So…I’m stuck. Stuck because I feel there’s a gag order on me. I’m stuck because I don’t know what protocol I should be following. Advice from those who know me well is say little. Keep quiet. Don’t make waves because consequences are real. It goes against who I am. If I take a path, and walk it, I do it not only for me, but to share with others who might benefit from my story. If it was just for me, well I wouldn’t likely do anything. I don’t mind standing alone, so long as someone else can use what I am going through to help them. So I know that being quiet is not really my thing. I’m also not one to stand on a soapbox and preach to the masses. That isn’t really my style either. My style… is this… if someone asks, I will answer to my experience and my truth. I will not evade the questions. I accept that actions and answers have consequences.

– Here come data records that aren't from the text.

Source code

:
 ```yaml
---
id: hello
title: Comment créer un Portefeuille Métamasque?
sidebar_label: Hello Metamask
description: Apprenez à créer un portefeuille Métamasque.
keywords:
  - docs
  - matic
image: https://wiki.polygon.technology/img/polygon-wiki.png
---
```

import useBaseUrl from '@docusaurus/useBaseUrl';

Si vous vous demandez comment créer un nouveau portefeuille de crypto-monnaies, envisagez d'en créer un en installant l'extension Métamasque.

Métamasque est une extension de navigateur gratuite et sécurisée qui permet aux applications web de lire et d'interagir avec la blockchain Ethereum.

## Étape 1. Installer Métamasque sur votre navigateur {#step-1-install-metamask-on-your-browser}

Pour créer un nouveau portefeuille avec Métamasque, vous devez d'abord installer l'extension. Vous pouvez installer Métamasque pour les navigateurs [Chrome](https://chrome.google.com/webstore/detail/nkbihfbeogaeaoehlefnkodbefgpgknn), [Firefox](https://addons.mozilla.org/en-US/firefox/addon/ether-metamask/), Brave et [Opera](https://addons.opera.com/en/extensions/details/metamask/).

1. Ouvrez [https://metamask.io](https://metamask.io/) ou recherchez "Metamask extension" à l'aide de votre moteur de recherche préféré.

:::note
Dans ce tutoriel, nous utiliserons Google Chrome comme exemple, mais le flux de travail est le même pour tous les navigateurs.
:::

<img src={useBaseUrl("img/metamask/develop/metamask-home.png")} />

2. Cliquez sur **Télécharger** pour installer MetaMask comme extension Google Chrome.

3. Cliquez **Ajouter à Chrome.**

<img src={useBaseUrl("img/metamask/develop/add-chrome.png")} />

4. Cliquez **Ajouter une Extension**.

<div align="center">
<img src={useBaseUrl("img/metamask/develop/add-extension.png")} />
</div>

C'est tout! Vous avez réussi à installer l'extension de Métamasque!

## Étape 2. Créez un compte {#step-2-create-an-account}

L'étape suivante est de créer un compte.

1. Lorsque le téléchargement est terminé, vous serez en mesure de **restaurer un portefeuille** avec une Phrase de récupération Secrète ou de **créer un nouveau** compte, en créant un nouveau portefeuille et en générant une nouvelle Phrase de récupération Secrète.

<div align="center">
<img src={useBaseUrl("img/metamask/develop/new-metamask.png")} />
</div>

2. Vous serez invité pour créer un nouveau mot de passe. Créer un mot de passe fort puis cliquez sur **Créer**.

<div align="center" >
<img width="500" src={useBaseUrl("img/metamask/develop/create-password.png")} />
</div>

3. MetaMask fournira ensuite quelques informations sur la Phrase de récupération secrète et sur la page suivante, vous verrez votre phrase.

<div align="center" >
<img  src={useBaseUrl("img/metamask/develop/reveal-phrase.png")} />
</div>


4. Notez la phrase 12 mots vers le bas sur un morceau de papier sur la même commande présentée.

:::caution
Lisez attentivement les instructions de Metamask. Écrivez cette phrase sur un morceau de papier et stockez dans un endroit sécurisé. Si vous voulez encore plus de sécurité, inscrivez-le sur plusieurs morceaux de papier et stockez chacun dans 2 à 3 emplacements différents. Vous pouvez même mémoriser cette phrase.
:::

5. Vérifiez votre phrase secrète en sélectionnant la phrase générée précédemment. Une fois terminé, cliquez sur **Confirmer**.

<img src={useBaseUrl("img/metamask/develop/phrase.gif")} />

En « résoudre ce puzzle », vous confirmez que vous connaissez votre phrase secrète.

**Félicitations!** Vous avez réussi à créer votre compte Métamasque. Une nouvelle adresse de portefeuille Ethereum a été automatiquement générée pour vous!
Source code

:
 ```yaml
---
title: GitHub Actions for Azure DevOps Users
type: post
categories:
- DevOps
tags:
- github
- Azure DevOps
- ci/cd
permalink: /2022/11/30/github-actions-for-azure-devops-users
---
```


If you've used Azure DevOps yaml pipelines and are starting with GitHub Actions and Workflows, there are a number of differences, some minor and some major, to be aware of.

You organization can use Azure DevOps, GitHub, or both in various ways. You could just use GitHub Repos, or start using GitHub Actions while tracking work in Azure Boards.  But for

I am not doing anything wrong or illegal. I’m falling into a grey area where it’s legal, but with severe stigma, misinformation, fear, and misunderstanding. There are two sides to the same coin, and both sides need to be part of the same conversation. I am part of the revolution that is happening right now.
Thursday I start the process of being evaluated for a wheelchair for MS. My legs are failing. Not in weakness, not in numbness, but in spasticity. If I want to leave the house, I need something to be able to do things again and not worry about pain. My legs spasm and tighten at a very short distance. Then they drag, and although they are not yet completely giving out (it’s starting to happen where the searing spasm hits and the leg refuses to bear weight, but it’s still uncommon,) I am losing the ability to lift my legs to take that next step, and what starts out as a decent walk becomes a slow zombie shuffle very quickly. I have to judge everything by how much walking is involved and extensively plan my routes based on benches, and rest points, and what if there’s nothing in between where I want/need to go and where I start. I push through and pay for it. My independence is shrinking. I am scrappy enough that barriers don’t really get me down, they are just things I have to work around and find solutions to – even if it sometimes means fighting impossible odds, or “The Man” to get something that will benefit not only me, but others like me. (Example: I will probably have to get my employer to install power assisted doors at work because the only doors that are power assisted are the washrooms, but not the door to access those washrooms – what the hell is up with that? So I will fight that battle, but I will still show up every day and figure out how to work around that barrier until it’s fixed.)
So here’s what I think I am going to do. I will live like I always have. I won’t talk about treatments and equipment and such. It just won’t be chatty about it except with the people who have my back and know about my situation. I will answer any question asked by anyone who is curious or just wants to know because the quickest way to end stigma and fear is by being open and honest. I have never been shy when people ask about the cane, or about MS or about anything I’m going through. I accept the consequences of sharing my story because it’s really the only way to break down barriers, quell fear and shed light on what’s really a dark personal experience.